## DESCRIPTION OF THE TASK
The answer must be every line below that contains the string "overshoot".

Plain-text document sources

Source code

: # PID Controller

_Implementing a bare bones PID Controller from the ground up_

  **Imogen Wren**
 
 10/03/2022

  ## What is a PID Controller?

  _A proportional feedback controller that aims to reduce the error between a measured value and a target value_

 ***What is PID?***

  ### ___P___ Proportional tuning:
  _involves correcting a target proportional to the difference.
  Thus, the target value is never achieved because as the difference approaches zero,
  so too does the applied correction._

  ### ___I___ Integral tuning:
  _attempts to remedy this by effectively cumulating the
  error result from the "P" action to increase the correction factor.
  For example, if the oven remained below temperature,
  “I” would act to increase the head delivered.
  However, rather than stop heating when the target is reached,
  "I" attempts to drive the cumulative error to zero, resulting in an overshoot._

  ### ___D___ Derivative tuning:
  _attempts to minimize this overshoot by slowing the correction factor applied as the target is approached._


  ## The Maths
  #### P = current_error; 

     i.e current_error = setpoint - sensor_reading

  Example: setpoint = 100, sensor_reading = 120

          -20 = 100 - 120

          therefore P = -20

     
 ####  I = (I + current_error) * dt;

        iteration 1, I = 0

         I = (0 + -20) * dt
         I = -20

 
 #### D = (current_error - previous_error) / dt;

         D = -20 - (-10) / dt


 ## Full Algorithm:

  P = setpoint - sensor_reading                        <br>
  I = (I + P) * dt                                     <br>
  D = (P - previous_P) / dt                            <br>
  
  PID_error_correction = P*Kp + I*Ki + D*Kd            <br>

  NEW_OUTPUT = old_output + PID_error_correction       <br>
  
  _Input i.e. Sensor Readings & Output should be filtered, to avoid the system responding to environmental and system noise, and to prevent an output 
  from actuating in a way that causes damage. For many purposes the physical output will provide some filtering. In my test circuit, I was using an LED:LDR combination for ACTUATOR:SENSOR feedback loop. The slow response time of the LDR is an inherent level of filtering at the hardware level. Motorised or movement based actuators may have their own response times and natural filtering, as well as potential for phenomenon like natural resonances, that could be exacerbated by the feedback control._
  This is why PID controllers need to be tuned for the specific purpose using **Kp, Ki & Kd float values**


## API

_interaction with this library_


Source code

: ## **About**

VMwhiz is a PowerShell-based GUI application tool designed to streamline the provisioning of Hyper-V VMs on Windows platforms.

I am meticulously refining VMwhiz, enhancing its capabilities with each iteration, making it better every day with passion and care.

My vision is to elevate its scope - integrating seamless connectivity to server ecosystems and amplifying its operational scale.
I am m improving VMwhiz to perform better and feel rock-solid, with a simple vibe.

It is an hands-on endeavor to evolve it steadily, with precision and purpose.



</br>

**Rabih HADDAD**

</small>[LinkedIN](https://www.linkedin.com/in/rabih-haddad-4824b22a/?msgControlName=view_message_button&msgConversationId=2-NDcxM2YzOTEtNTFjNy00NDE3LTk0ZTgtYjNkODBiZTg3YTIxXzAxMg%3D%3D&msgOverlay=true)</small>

## ANSWER BOX
  "I" attempts to drive the cumulative error to zero, resulting in an overshoot._
  _attempts to minimize this overshoot by slowing the correction factor applied as the target is approached._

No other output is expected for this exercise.